[Beowulf] Remote console management

Fri Sep 23 04:33:22 PDT 2005

Bruce Allen wrote:

> We're getting ready to put together our next large Linux compute 
> cluster. This time around, we'd like to be able to interact with the 
> machines remotely.  By this I mean that if a machine is locked up, 
> we'd like to be able to see what's on the console, power cycle it, 
> mess with BIOS settings, and so on, WITHOUT having to drive to work, 
> go into the cluster room, etc.

This is the goal, but all the solutions I have ever tried implied a 
monthly journey to the cluster room to manually reboot the problematic 
nodes.

> One possible solution is to buy nodes that have IPMI cards.  These 
> piggyback on the ethernet LAN and let you interact with the machine 
> even in the absence of an OS.  With the appropriate tools running on a 
> remote machine, you can interact with the nodes even if they have no 
> OS on them or are hung.

I would say that it depends of the problem hunging the machine... for 
example there are well known problems with IPMI cards that you cannot 
contact anymore when installed on a freeBSD system.
Moreover, before buying some IPMI cards, you should be aware that there 
are diffenrent hardware implementation of IPMI cards (have a look at 
Intel's website they have some slides explaining the difference between 
cheap IPMI and complete implementation).

> Another solution is to use the DB9 serial ports of the nodes.  You 
> have an 'administrative' box containing lots of high-port-count serial 
> cards (eg, Cyclades 32 or 64 port cards) and then run a serial cable 
> from each node to this box.  By remotely logging into this admin box 
> you can access the serial ports of the machines, and if the BIOS has 
> the right settings/support, this lets you have keyboard/console access.
>
> Or one can do both IPMI + remote serial port access.
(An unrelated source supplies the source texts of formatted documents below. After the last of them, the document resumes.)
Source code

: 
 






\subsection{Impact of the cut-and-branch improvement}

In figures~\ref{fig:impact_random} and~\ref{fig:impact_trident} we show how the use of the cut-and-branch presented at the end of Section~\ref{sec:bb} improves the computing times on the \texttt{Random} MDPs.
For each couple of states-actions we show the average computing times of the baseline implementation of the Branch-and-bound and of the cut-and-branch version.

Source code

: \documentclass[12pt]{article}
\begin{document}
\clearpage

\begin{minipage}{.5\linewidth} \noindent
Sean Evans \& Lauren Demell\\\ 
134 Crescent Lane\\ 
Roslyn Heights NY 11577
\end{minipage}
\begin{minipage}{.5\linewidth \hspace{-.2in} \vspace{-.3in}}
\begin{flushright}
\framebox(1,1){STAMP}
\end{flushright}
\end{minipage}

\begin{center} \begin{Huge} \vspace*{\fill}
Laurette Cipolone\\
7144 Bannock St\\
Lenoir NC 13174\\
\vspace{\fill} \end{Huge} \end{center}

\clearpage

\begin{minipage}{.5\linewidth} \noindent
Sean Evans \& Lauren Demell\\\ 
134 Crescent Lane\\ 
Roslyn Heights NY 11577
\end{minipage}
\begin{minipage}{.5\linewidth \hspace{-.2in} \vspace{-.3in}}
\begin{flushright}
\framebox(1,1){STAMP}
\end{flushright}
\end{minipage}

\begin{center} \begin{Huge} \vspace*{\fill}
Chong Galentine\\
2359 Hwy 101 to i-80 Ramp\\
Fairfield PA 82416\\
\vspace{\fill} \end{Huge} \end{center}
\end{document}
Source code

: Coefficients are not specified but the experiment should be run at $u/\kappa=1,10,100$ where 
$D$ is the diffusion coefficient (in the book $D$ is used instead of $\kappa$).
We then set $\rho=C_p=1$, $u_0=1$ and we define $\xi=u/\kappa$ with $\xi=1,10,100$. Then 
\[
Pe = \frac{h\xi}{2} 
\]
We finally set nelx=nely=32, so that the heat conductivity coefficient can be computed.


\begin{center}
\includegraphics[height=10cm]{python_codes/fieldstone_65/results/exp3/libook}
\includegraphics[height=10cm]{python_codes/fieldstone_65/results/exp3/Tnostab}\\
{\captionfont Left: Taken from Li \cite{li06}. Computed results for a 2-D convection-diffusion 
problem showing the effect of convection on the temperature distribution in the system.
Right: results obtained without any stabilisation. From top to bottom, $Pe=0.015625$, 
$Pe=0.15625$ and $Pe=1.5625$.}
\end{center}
remote serial port access should be done outside IPMI, but still I would 
say that it depend of the IPMI board you are installing.

I even think that if you want to cut the costs, you can avoid IPMI and 
rely on ssh, then remote serial port login and then controlled power 
plugs to reboot the nodes if any of the previous solution does not work.

>
> Could people on this list please report their experiences with these 
> or other

> approaches?  In particular, does someone have a simple and inexpensive 
> solution (say < $100/node) which lets them remotely:
>  - power cycle a machine
>  - examine/set BIOS values
>  - look at console output even for a dead/locked/unresponsive box
>  - ???
>
A cheap solution I used previous year was to use USB->8 x db9 with 
nullmodem cables, along with kermit, you can get a cheap terminal server 
(extended with the right number of USB hubs).

Something interesting we used (and are still using without any problem 
since installation), is a homemade reboot solution, replacing the 
frontpanel with a controled switch (in the final hardware design we 
found some industrial grade controlled transistor) every boxe allows to 
control 16 nodes and you can chain 256 of them, which is ok for big 
clusters, the only problem, is that as a homemade solution, you have to 
solder everything (replacing frontpanels is not a big deal, because, it 
just means replacing the original pins with the one of your solution, no 
soldering should be required on the nodes).
The cost is about 100$ for 16 nodes if I remember everything. Aftre that 
you can control those transistors to reboot / halt / start every node 
from a single rs232 port.
I can send you more details if you are interested.

Regards,

Julien Leduc